- Task prompt: Take the data below and copy exactly the lines starting at the one with "n1 = len(haystack)" and finishing at the one with "if (needle.empty()) return 0;", both included.
····················
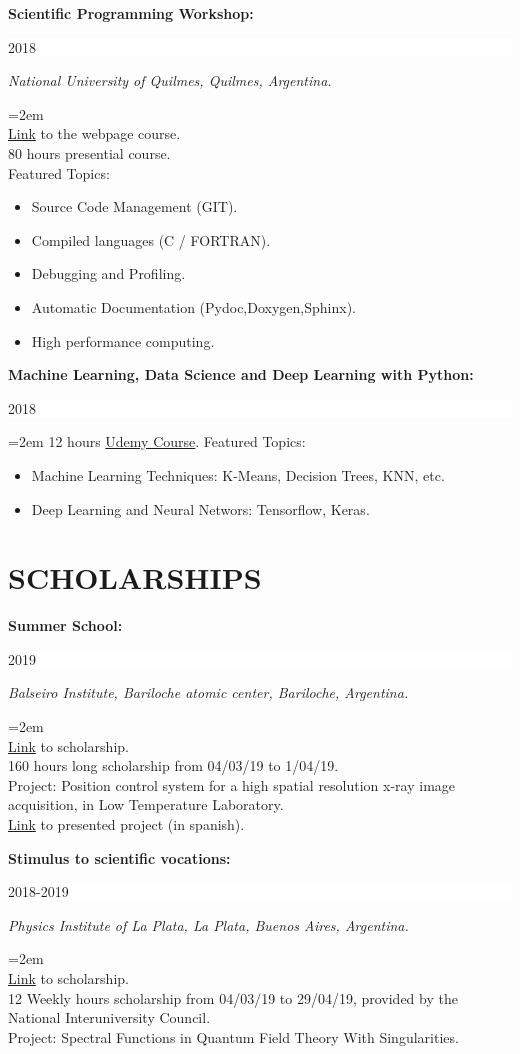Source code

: \documentclass[paper=letter,fontsize=11pt]{scrartcl} %
\newcommand{\sepspace}{\vspace*{1em}}		%
\newcommand{\NewPart}[2]{\section*{\uppercase{#1} \small \normalfont #2}}
\newcommand{\EducationEntry}[4]{
		\noindent \textbf{#1} \hfill      %
		\colorbox{White}{%
			\parbox{6em}{%
			\hfill\color{Black}#2}} \par  %
		\noindent \textit{#3} \par        %
		\noindent\hangindent=2em\hangafter=0 \small #4 %
		\normalsize \par}
\begin{document}
\EducationEntry{Scientific Programming Workshop:
}{2018}{National University of Quilmes, Quilmes, Argentina.}{\\
{\href{https://wtpc.github.io/}{Link}} to the webpage course.\\
80 hours presential course.\\
Featured Topics:



\begin{itemize}
	\item{Source Code Management (GIT).}
	\item{Compiled languages (C / FORTRAN).}
	\item{Debugging and Profiling.}
	\item{Automatic Documentation (Pydoc,Doxygen,Sphinx).}
	\item{High performance computing.}
	\end{itemize}}
\sepspace

\EducationEntry{Machine Learning, Data Science and Deep Learning with Python:
}{2018}{}{
12 hours {\href{https://www.udemy.com/data-science-and-machine-learning-with-python-hands-on/}{Udemy Course}}.
Featured Topics:
\begin{itemize}
\item{Machine Learning Techniques: K-Means, Decision Trees, KNN, etc. }
\item{Deep Learning and Neural Networs: Tensorflow, Keras.}
\end{itemize}
}


\sepspace

\NewPart{Scholarships}{}

\EducationEntry{Summer School:}
{2019}
{Balseiro Institute, Bariloche atomic center, Bariloche, Argentina.}{\\
{\href{http://www.ib.edu.ar/component/k2/item/452-becas-de-verano.html}{Link}} to scholarship.
\\ 160 hours long scholarship from 04/03/19 to 1/04/19. \\ 
Project: Position control system for a high spatial resolution x-ray image acquisition, in Low Temperature Laboratory.\\
{\href{https://drive.google.com/drive/folders/1y01BjDnIPS2QOX3Vo68r9A8HA9tstj1S}{Link}} to presented project (in spanish).
}

\sepspace

\EducationEntry{Stimulus to scientific vocations:}
{2018-2019}
{Physics Institute of La Plata, La Plata, Buenos Aires, Argentina.}
{\\
{\href{http://evc.cin.edu.ar/}{Link}} to scholarship.
\\ 12 Weekly hours scholarship from 04/03/19 to 29/04/19, provided by the National Interuniversity Council. \\ 
Project: Spectral Functions in Quantum Field Theory With Singularities.
}
\end{document}
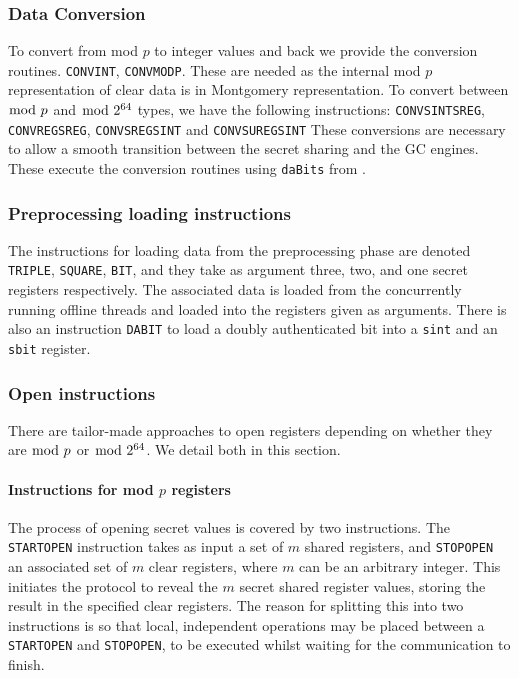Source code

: \subsubsection{Data Conversion}
To convert from mod $p$ to integer values and
back we provide the conversion routines.
\verb+CONVINT+, \verb+CONVMODP+.
These are needed as the internal mod $p$ representation
of clear data is in Montgomery representation.
To convert between $\bmod \; p$ and $\bmod \; 2^{64}$ types, we have the following instructions:
\verb+CONVSINTSREG+, \verb+CONVREGSREG+, \verb+CONVSREGSINT+ and \verb+CONVSUREGSINT+
These conversions are necessary to allow a smooth transition between the secret sharing and the GC engines.
These execute the conversion routines using \verb+daBits+ from \cite{daBitPaper}.

\subsubsection{Preprocessing loading instructions}
The instructions for loading data from the preprocessing phase
are denoted \verb+TRIPLE+, \verb+SQUARE+, \verb+BIT+,
and they take as argument three, two, and one secret registers
respectively.
The associated data is loaded from the concurrently running
offline threads and loaded into the registers given as arguments.
There is also an instruction \verb+DABIT+ to load a doubly authenticated
bit into a \verb|sint| and an \verb|sbit| register.

\subsubsection{Open instructions}
There are tailor-made approaches to open registers depending on whether they are $\bmod \; p$ or $\bmod \; 2^{64}$. We detail both in this section.

\paragraph{Instructions for mod $p$ registers}
The process of opening secret values is covered by two instructions.
The \verb+STARTOPEN+ instruction takes as input a set of $m$
shared registers, and \verb+STOPOPEN+ an associated set of $m$
clear registers, where $m$ can be an arbitrary integer.
This initiates the protocol to reveal the $m$ secret shared register values,
storing the result in the specified clear registers. The reason for
splitting this into two instructions is so that local, independent
operations may be placed between a \verb+STARTOPEN+ and \verb+STOPOPEN+,
to be executed whilst waiting for the communication to finish.

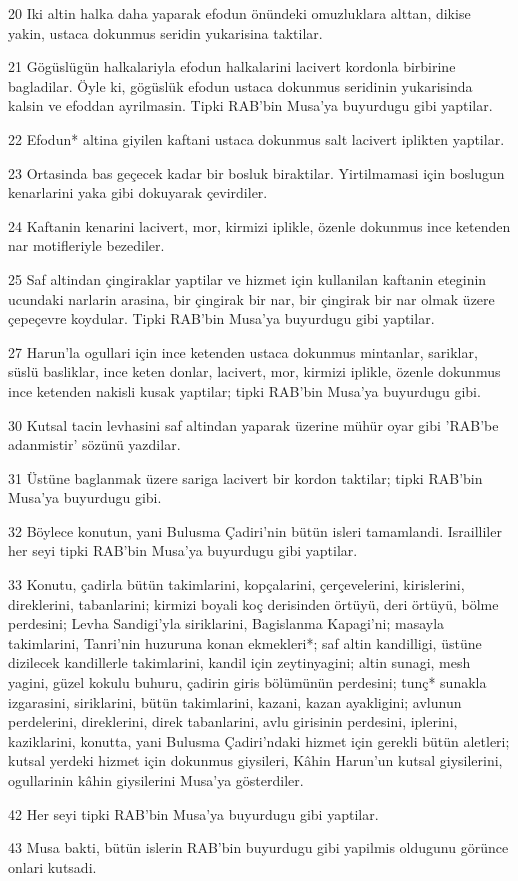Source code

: \par 20 Iki altin halka daha yaparak efodun önündeki omuzluklara alttan, dikise yakin, ustaca dokunmus seridin yukarisina taktilar.
\par 21 Gögüslügün halkalariyla efodun halkalarini lacivert kordonla birbirine bagladilar. Öyle ki, gögüslük efodun ustaca dokunmus seridinin yukarisinda kalsin ve efoddan ayrilmasin. Tipki RAB'bin Musa'ya buyurdugu gibi yaptilar.
\par 22 Efodun* altina giyilen kaftani ustaca dokunmus salt lacivert iplikten yaptilar.
\par 23 Ortasinda bas geçecek kadar bir bosluk biraktilar. Yirtilmamasi için boslugun kenarlarini yaka gibi dokuyarak çevirdiler.
\par 24 Kaftanin kenarini lacivert, mor, kirmizi iplikle, özenle dokunmus ince ketenden nar motifleriyle bezediler.
\par 25 Saf altindan çingiraklar yaptilar ve hizmet için kullanilan kaftanin eteginin ucundaki narlarin arasina, bir çingirak bir nar, bir çingirak bir nar olmak üzere çepeçevre koydular. Tipki RAB'bin Musa'ya buyurdugu gibi yaptilar.
\par 27 Harun'la ogullari için ince ketenden ustaca dokunmus mintanlar, sariklar, süslü basliklar, ince keten donlar, lacivert, mor, kirmizi iplikle, özenle dokunmus ince ketenden nakisli kusak yaptilar; tipki RAB'bin Musa'ya buyurdugu gibi.
\par 30 Kutsal tacin levhasini saf altindan yaparak üzerine mühür oyar gibi 'RAB'be adanmistir' sözünü yazdilar.
\par 31 Üstüne baglanmak üzere sariga lacivert bir kordon taktilar; tipki RAB'bin Musa'ya buyurdugu gibi.
\par 32 Böylece konutun, yani Bulusma Çadiri'nin bütün isleri tamamlandi. Israilliler her seyi tipki RAB'bin Musa'ya buyurdugu gibi yaptilar.
\par 33 Konutu, çadirla bütün takimlarini, kopçalarini, çerçevelerini, kirislerini, direklerini, tabanlarini; kirmizi boyali koç derisinden örtüyü, deri örtüyü, bölme perdesini; Levha Sandigi'yla siriklarini, Bagislanma Kapagi'ni; masayla takimlarini, Tanri'nin huzuruna konan ekmekleri*; saf altin kandilligi, üstüne dizilecek kandillerle takimlarini, kandil için zeytinyagini; altin sunagi, mesh yagini, güzel kokulu buhuru, çadirin giris bölümünün perdesini; tunç* sunakla izgarasini, siriklarini, bütün takimlarini, kazani, kazan ayakligini; avlunun perdelerini, direklerini, direk tabanlarini, avlu girisinin perdesini, iplerini, kaziklarini, konutta, yani Bulusma Çadiri'ndaki hizmet için gerekli bütün aletleri; kutsal yerdeki hizmet için dokunmus giysileri, Kâhin Harun'un kutsal giysilerini, ogullarinin kâhin giysilerini Musa'ya gösterdiler.
\par 42 Her seyi tipki RAB'bin Musa'ya buyurdugu gibi yaptilar.
\par 43 Musa bakti, bütün islerin RAB'bin buyurdugu gibi yapilmis oldugunu görünce onlari kutsadi.

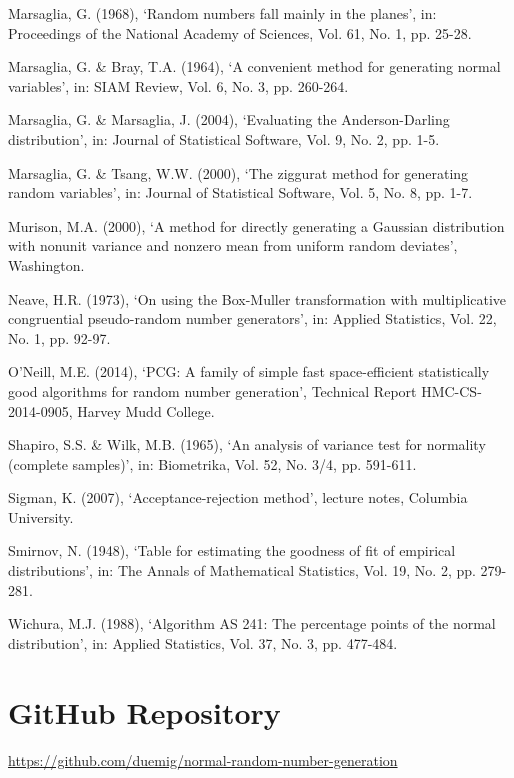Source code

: \documentclass[12pt,a4paper]{article}
\begin{document}
\begin{list}{}{\leftmargin=0pt\itemsep=6pt\parsep=0pt}
\item[] [12] Marsaglia, G. (1968), `Random numbers fall mainly in the planes', in: Proceedings of the National Academy of Sciences, Vol. 61, No. 1, pp. 25-28.
\item[] [13] Marsaglia, G. \& Bray, T.A. (1964), `A convenient method for generating normal variables', in: SIAM Review, Vol. 6, No. 3, pp. 260-264.
\item[] [14] Marsaglia, G. \& Marsaglia, J. (2004), `Evaluating the Anderson-Darling distribution', in: Journal of Statistical Software, Vol. 9, No. 2, pp. 1-5.
\item[] [15] Marsaglia, G. \& Tsang, W.W. (2000), `The ziggurat method for generating random variables', in: Journal of Statistical Software, Vol. 5, No. 8, pp. 1-7.
\item[] [16] Murison, M.A. (2000), `A method for directly generating a Gaussian distribution with nonunit variance and nonzero mean from uniform random deviates', Washington.
\item[] [17] Neave, H.R. (1973), `On using the Box-Muller transformation with multiplicative congruential pseudo-random number generators', in: Applied Statistics, Vol. 22, No. 1, pp. 92-97.
\item[] [18] O'Neill, M.E. (2014), `PCG: A family of simple fast space-efficient statistically good algorithms for random number generation', Technical Report HMC-CS-2014-0905, Harvey Mudd College.
\item[] [19] Shapiro, S.S. \& Wilk, M.B. (1965), `An analysis of variance test for normality (complete samples)', in: Biometrika, Vol. 52, No. 3/4, pp. 591-611.
\item[] [20] Sigman, K. (2007), `Acceptance-rejection method', lecture notes, Columbia University.
\item[] [21] Smirnov, N. (1948), `Table for estimating the goodness of fit of empirical distributions', in: The Annals of Mathematical Statistics, Vol. 19, No. 2, pp. 279-281.
\item[] [22] Wichura, M.J. (1988), `Algorithm AS 241: The percentage points of the normal distribution', in: Applied Statistics, Vol. 37, No. 3, pp. 477-484.
\end{list}

\section*{GitHub Repository}
\url{https://github.com/duemig/normal-random-number-generation}
\end{document}
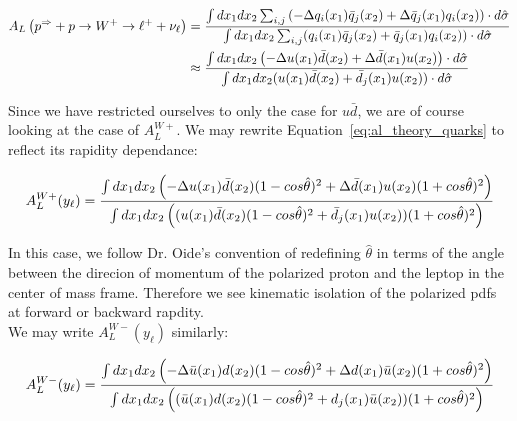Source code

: \begin{align}\label{eq:al_theory_quarks}
  {
    A_L
    \left(
      p^{\Rightarrow}+p\rightarrow W^+ \rightarrow \ell^+ +\nu_{\ell}
    \right)
  } &=  
  {
    {
      \int dx_1 dx_2 \sum_{i,j}
      \left(
        -\Delta q_i(x_1)\bar{q}_j(x_2)
        +\Delta \bar{q}_j(x_1)q_i(x_2)
      \right)\cdot d \hat{\sigma}
    }
    \over
    {
      \int dx_1 dx_2
      \sum_{i,j}(q_i(x_1)\bar{q}_j(x_2)+\bar{q}_j(x_1)q_i(x_2))\cdot d\hat{\sigma}
    }
 }\\
 & \approx  \nonumber
 {
   {
      \int dx_1 dx_2 
      \left(
        -\Delta u(x_1)\bar{d}(x_2)
        +\Delta \bar{d}(x_1)u(x_2)
      \right)\cdot d \hat{\sigma}
   }
   \over
   {
      \int dx_1 dx_2 (u(x_1)\bar{d}(x_2)+\bar{d}_j(x_1)u(x_2))\cdot d\hat{\sigma}
   }
 }
\end{align}

Since we have restricted ourselves to only the case for $u\bar{d}$, we are of
course looking at the case of $A_L^{W+}$. We may rewrite
Equation~\ref{eq:al_theory_quarks} to reflect its rapidity dependance:

\begin{equation}
  {A_L^{W+}(y_{\ell})} = 
  {
    {
     \int dx_1 dx_2 
     \left(
       -\Delta u(x_1)\bar{d}(x_2)(1-cos\hat{\theta})^2
       +\Delta \bar{d}(x_1)u(x_2)(1+cos\hat{\theta})^2
     \right)
    }
    \over
    {
       \int dx_1 dx_2 
       \left(
       (u(x_1)\bar{d}(x_2)   (1-cos\hat{\theta})^2
      +\bar{d}_j(x_1)u(x_2)) (1+cos\hat{\theta})^2
        \right)
    }
  }
  \label{eq:al_w_pos_rapidity_dependance}
\end{equation}

In this case, we follow Dr. Oide's convention of redefining $\hat{\theta}$ in
terms of the angle between the direcion of momentum of the polarized proton and
the leptop in the center of mass frame. Therefore we see kinematic isolation of
the polarized pdfs at forward or backward rapdity.\\

{\noindent}We may write $A_L^{W-}(y_{\ell})$ similarly:

\begin{equation}
  {A_L^{W-}(y_{\ell})} = 
  {
    {
     \int dx_1 dx_2 
     \left(
       -\Delta \bar{u}(x_1)d(x_2)(1-cos\hat{\theta})^2
       +\Delta d(x_1)\bar{u}(x_2)(1+cos\hat{\theta})^2
     \right)
    }
    \over
    {
       \int dx_1 dx_2 
       \left(
         (\bar{u}(x_1)d(x_2)   (1-cos\hat{\theta})^2
         +d_j(x_1)\bar{u}(x_2)) (1+cos\hat{\theta})^2
        \right)
    }
  }
  \label{eq:al_w_neg_rapidity_dependance}
\end{equation}
\clearpage
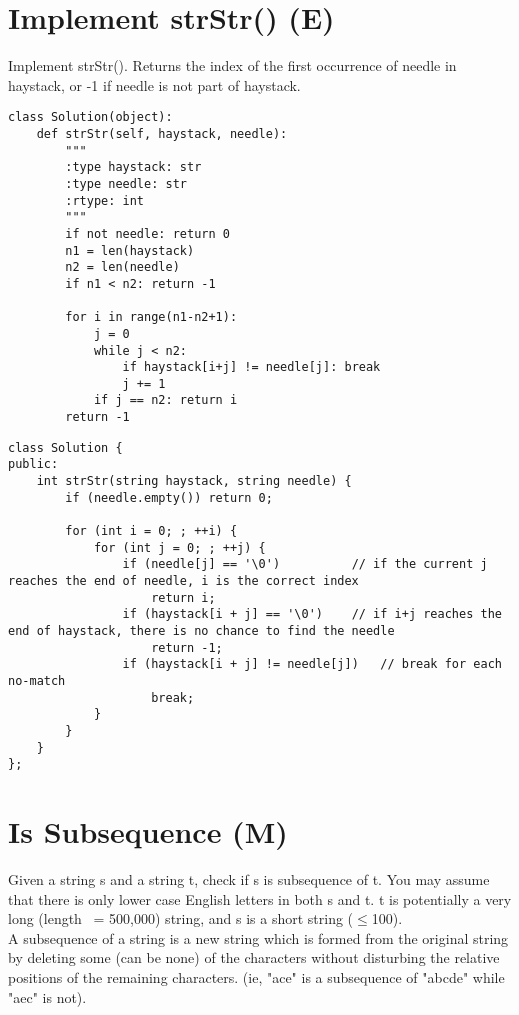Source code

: \section{Implement strStr() (E)}
Implement strStr(). Returns the index of the first occurrence of needle in haystack, or -1 if needle is not part of haystack. \\

\begin{lstlisting}
class Solution(object):
    def strStr(self, haystack, needle):
        """
        :type haystack: str
        :type needle: str
        :rtype: int
        """
        if not needle: return 0
        n1 = len(haystack)
        n2 = len(needle)
        if n1 < n2: return -1
        
        for i in range(n1-n2+1):
            j = 0
            while j < n2:
                if haystack[i+j] != needle[j]: break
                j += 1
            if j == n2: return i
        return -1
\end{lstlisting}

\begin{lstlisting}
class Solution {
public:
    int strStr(string haystack, string needle) {
        if (needle.empty()) return 0;

        for (int i = 0; ; ++i) {
            for (int j = 0; ; ++j) {
                if (needle[j] == '\0')          // if the current j reaches the end of needle, i is the correct index
                    return i;
                if (haystack[i + j] == '\0')    // if i+j reaches the end of haystack, there is no chance to find the needle
                    return -1;
                if (haystack[i + j] != needle[j])   // break for each no-match
                    break;
            }
        }
    }
};
\end{lstlisting}


\section{Is Subsequence (M)}
Given a string s and a string t, check if s is subsequence of t. You may assume that there is only lower case English letters in both s and t. t is potentially a very long (length ~= 500,000) string, and s is a short string ($\leq$100).\\

A subsequence of a string is a new string which is formed from the original string by deleting some (can be none) of the characters without disturbing the relative positions of the remaining characters. (ie, "ace" is a subsequence of "abcde" while "aec" is not).\\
····················
- Problem solution:
        n1 = len(haystack)
        n2 = len(needle)
        if n1 < n2: return -1
        
        for i in range(n1-n2+1):
            j = 0
            while j < n2:
                if haystack[i+j] != needle[j]: break
                j += 1
            if j == n2: return i
        return -1
\end{lstlisting}

\begin{lstlisting}
class Solution {
public:
    int strStr(string haystack, string needle) {
        if (needle.empty()) return 0;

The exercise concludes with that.